Book #53
The Phantom of the Opera by Gaston Leroux
First published in French as a serial in 1909, The Phantom of the Opera is a riveting story that revolves around the young, Swedish Christine Daaé. Her father, a famous musician, dies, and she is raised in the Paris Opera House with his dying promise of a protective angel of music to guide her. After a time at the opera house, she begins hearing a voice, who eventually teaches her how to sing beautifully. All goes well until Christine's childhood friend Raoul comes to visit his parents, who are patrons of the opera, and he sees Christine when she begins successfully singing on the stage. The voice, who is the deformed, murderous 'ghost' of the opera house named Erik, however, grows violent in his terrible jealousy, until Christine suddenly disappears. The phantom is in love, but it can only spell disaster.

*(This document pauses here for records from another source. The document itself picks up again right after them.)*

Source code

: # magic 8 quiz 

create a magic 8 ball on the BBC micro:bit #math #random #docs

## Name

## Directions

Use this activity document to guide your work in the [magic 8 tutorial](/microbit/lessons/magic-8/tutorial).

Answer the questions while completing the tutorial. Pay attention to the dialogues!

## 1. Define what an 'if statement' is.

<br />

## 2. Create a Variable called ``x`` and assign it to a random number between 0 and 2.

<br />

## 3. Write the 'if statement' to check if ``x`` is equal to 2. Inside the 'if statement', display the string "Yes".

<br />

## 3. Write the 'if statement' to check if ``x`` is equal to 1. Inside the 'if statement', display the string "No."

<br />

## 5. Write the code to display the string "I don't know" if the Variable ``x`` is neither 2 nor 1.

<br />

Obsession, desire, cruelty, secret underground passages, torture chambers, and deformities. What more could you possibly ask for here?!

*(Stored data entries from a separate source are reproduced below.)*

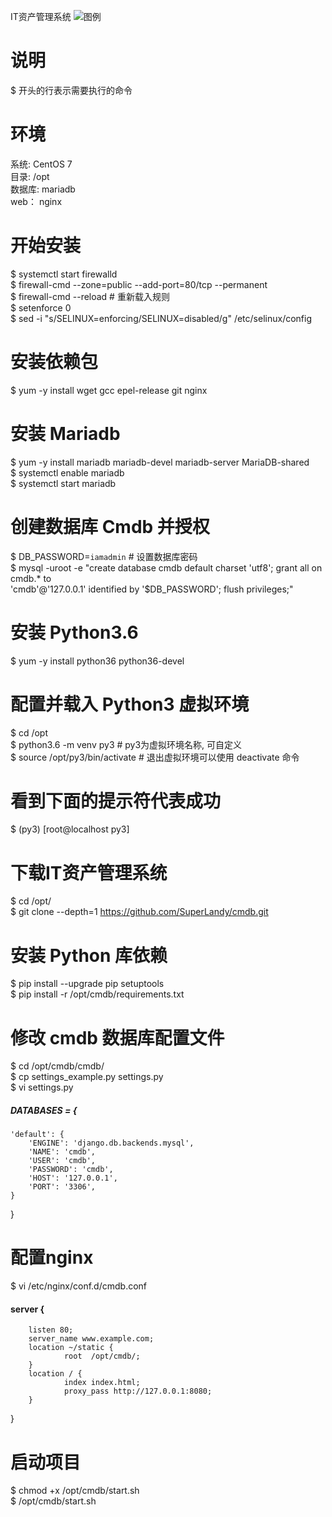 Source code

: IT资产管理系统
![图例](https://github.com/SuperLandy/cmdb/blob/master/example.png)

# 说明  
\$ 开头的行表示需要执行的命令  

# 环境
系统: CentOS 7  
目录: /opt  
数据库: mariadb  
web： nginx  

# 开始安装
$ systemctl start firewalld  
$ firewall-cmd --zone=public --add-port=80/tcp --permanent  
$ firewall-cmd --reload  # 重新载入规则  
$ setenforce 0  
$ sed -i "s/SELINUX=enforcing/SELINUX=disabled/g" /etc/selinux/config  

# 安装依赖包
$ yum -y install wget gcc epel-release git nginx  

# 安装 Mariadb
$ yum -y install mariadb mariadb-devel mariadb-server MariaDB-shared  
$ systemctl enable mariadb  
$ systemctl start mariadb  

# 创建数据库 Cmdb 并授权
$ DB_PASSWORD=`iamadmin`  # 设置数据库密码  
$ mysql -uroot -e "create database cmdb default charset 'utf8'; grant all on cmdb.* to \
'cmdb'@'127.0.0.1' identified by '$DB_PASSWORD'; flush privileges;"  

# 安装 Python3.6
$ yum -y install python36 python36-devel  

# 配置并载入 Python3 虚拟环境
$ cd /opt  
$ python3.6 -m venv py3  # py3为虚拟环境名称, 可自定义  
$ source /opt/py3/bin/activate  # 退出虚拟环境可以使用 deactivate 命令  

# 看到下面的提示符代表成功
$ (py3) [root@localhost py3]  

# 下载IT资产管理系统
$ cd /opt/  
$ git clone --depth=1 https://github.com/SuperLandy/cmdb.git  

# 安装 Python 库依赖
$ pip install --upgrade pip setuptools  
$ pip install -r /opt/cmdb/requirements.txt  

# 修改 cmdb 数据库配置文件
$ cd /opt/cmdb/cmdb/  
$ cp settings_example.py settings.py  
$ vi settings.py  
##### DATABASES = {  
    'default': {  
        'ENGINE': 'django.db.backends.mysql',  
        'NAME': 'cmdb',  
        'USER': 'cmdb',  
        'PASSWORD': 'cmdb',  
        'HOST': '127.0.0.1',  
        'PORT': '3306',  
    }  
 }  

# 配置nginx
$ vi /etc/nginx/conf.d/cmdb.conf
#### server {
        listen 80;
        server_name www.example.com;
        location ~/static {
                root  /opt/cmdb/;
        }
        location / {
                index index.html;
                proxy_pass http://127.0.0.1:8080;
        }
}

# 启动项目
$ chmod +x /opt/cmdb/start.sh  
$ /opt/cmdb/start.sh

We are presented with the mystery of the Parisian opera – a ghost haunts the halls. We’re initially dipped headfirst into the myth and hysteria which serves to give the opera ghost his reputation. We don’t meet him in the first section of the novel – we hear about him. He’s a constant throughout the pages without gracing them in person; he is in every corner and in each white space, a shadow. The tension Leroux creates with this method is genius; we only have knowledge from legend, and are no wiser than any character we have met so far.
Soon after the ghost himself appears on the pages, we discover the he’s made entirely of flesh and blood, hiding in the enclosed spaces of the opera house as a result of his facial disfigurement and his past experiences of the reactions this evokes. And how these have shaped him! Erik is an utter psychopath to begin with, but once he falls in love with singer Christine Daae, he takes his desire and obsession to new levels. I found his behaviour difficult to pity, however it’s clear to see he is a product of the way he’s been treated. In a similar vein to Frankenstein, Erik has suffered a lack of nurturing influence in his life. Desiring only to be loved for who he is, he employs drastic and terrifying means to attain this, leading us to a suspenseful and utterly horrific lead-up to the finale.
This is such a complex, engrossing, and tragic story. To be shunned unfairly by the world and then to become the monster they thought you were, is completely heartbreaking. An absolute masterpiece.